Lottie and Thomas played together in a park with some of the other children whose parents were at court. A mother called to her young daughter.
"Maggie!"
Lottie and another little girl both looked up simultaneously.
"Is your name Maggie too?" the woman asked Lottie.
"No! It's Lottie!" But it used to be Maggie. How did she know that?
"My name used to be Maggie a long time ago," Lottie told Thomas later.
"I used to have another name, too," Thomas replied. "Manuel the first of the House of Aviz-Beja," he said grandly.
"Wow." Lottie was impressed. "You used to know another language, too."
"I guess I used to, but since I've learned English I've forgotten most of it."
It was a stormy night with a lot of thunder and lightening. Thomas, who was terrified of thunderstorms, begged Lottie to spend the night with him in his bedroom. Lottie lay in bed with her arms around her friend until they were both sound asleep.

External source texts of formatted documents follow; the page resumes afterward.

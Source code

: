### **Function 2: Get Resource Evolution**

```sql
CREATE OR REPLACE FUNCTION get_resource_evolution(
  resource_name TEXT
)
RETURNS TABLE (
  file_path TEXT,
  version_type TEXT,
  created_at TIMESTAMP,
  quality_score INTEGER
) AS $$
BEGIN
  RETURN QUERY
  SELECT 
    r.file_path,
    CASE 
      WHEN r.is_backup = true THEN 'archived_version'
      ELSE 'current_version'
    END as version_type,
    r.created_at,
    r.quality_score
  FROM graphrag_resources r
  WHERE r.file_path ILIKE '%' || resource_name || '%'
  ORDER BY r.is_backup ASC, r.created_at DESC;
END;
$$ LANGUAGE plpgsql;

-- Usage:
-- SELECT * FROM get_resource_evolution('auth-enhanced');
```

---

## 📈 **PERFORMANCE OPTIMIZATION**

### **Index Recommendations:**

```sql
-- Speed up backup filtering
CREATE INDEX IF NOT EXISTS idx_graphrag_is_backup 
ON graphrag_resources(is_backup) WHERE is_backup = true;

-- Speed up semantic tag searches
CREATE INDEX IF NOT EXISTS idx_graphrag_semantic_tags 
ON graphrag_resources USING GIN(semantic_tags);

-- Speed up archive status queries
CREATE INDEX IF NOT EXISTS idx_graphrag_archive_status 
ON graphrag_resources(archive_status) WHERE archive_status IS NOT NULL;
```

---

Something awakened Lottie a couple of hours later and caused her to sit up in alarm. On the floor lay Thomas' pillow. He had an intense fear of suffocation and couldn't stand to sleep in bed with a pillow. Lottie looked at her friend sleeping soundly beside her and gasped in horror. A large, hairy spider crept across the mattress toward Thomas. It was only inches from his face. Without thinking, Lottie snatched the pillow from the floor, flung it on top of the spider, and pressed down as hard as she could. Thomas awoke and began to scream. Lottie, fixated on killing the spider, turned and sat on the pillow. When she lifted the pillow a few seconds later, she saw the spider lying motionless underneath it.
"It's all right, Thomas," she said. "It's dead now. I killed it."
Thomas' frightened eyes grew wider as he saw the dead spider for the first time. Lottie picked it up and carried it to the waste basket, then returned to sit on the bed beside Thomas.
"I had a bad dream, Lottie," Thomas said. "I dreamed that you had a pillow and were holding it over my face so I couldn't breathe. Then I woke up and saw you holding the pillow and got really scared. I didn't know you were using it to kill a spider."
"Of course I was, silly. You know I'd never do anything like that to you."
Both children lay back down and were soon fast asleep once more.